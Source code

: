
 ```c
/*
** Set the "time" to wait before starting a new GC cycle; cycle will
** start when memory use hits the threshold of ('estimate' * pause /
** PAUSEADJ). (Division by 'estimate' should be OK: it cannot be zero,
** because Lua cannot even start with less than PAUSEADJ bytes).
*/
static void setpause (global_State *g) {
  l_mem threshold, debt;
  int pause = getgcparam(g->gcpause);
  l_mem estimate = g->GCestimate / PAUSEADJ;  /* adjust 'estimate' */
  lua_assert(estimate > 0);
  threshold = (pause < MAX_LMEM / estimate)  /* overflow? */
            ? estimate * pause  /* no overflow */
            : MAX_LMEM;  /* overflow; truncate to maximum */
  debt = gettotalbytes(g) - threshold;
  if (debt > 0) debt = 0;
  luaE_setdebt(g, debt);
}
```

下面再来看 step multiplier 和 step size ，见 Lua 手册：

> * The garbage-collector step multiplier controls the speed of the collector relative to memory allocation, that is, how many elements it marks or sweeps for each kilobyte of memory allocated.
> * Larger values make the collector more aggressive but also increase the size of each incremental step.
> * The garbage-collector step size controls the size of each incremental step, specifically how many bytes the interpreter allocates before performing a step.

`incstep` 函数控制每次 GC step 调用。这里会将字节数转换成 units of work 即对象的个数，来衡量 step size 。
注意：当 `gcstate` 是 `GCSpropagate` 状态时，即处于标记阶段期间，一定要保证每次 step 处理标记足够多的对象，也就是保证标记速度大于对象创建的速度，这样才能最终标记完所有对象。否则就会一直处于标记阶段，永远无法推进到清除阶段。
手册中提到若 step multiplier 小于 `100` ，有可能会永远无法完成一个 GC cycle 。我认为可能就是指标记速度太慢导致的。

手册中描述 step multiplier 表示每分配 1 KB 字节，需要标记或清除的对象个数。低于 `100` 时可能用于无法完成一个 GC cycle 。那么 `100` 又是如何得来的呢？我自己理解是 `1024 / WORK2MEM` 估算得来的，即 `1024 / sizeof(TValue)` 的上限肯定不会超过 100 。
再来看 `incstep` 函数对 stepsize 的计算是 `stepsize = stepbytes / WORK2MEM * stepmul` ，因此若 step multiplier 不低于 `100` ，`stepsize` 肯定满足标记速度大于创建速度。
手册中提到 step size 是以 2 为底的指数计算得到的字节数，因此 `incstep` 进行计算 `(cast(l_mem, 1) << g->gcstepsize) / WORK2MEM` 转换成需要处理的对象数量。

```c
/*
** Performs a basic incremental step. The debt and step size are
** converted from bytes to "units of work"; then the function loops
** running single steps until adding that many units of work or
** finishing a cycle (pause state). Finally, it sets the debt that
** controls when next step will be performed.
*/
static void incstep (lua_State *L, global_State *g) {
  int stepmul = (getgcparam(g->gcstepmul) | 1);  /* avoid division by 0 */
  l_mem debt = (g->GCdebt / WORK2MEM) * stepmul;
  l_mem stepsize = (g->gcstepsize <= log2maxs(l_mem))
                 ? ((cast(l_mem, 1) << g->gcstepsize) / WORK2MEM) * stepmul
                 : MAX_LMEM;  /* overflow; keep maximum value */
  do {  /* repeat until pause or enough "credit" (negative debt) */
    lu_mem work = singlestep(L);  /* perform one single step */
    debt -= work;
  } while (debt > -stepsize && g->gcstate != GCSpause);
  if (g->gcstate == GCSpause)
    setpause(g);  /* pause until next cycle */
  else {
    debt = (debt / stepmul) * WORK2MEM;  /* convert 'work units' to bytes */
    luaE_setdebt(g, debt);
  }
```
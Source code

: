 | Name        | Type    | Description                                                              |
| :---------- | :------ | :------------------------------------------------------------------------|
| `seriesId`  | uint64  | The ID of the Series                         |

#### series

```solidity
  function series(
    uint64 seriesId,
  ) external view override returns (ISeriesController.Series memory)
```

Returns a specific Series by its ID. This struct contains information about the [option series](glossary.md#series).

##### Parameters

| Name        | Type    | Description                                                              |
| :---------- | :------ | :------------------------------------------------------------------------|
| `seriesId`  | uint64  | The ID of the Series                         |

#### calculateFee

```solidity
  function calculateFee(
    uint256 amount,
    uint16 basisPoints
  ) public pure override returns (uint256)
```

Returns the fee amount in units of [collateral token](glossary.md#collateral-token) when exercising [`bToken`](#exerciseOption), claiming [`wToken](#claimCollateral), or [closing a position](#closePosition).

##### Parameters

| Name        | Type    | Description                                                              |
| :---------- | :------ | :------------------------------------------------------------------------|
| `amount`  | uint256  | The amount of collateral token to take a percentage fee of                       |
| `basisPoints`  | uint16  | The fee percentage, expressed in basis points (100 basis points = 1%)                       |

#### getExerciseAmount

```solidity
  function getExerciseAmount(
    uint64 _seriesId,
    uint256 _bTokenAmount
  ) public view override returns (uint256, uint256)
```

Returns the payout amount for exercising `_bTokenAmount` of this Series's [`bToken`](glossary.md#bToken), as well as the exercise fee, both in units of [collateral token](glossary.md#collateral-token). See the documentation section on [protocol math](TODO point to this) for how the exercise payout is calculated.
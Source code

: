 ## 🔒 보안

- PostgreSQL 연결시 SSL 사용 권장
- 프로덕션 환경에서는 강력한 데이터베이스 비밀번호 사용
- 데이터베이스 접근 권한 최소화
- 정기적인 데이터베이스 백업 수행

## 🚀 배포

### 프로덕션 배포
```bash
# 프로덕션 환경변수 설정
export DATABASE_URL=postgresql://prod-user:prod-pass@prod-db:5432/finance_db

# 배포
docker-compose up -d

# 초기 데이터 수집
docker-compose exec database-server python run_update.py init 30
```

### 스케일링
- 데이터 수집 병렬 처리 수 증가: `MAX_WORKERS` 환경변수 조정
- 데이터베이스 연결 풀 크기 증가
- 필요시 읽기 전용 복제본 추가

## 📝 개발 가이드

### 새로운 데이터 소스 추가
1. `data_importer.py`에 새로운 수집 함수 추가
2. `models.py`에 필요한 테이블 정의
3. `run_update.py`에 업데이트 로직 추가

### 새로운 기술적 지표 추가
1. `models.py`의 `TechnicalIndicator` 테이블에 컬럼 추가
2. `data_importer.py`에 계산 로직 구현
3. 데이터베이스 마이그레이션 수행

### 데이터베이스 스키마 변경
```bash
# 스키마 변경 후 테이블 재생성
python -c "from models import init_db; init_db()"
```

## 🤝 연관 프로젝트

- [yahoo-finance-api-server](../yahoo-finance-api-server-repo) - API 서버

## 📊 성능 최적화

-------

Exercise directions: Filter the entries above and return only the lines holding "percentage".

Answer for this exercise:
| `amount`  | uint256  | The amount of collateral token to take a percentage fee of                       |
| `basisPoints`  | uint16  | The fee percentage, expressed in basis points (100 basis points = 1%)                       |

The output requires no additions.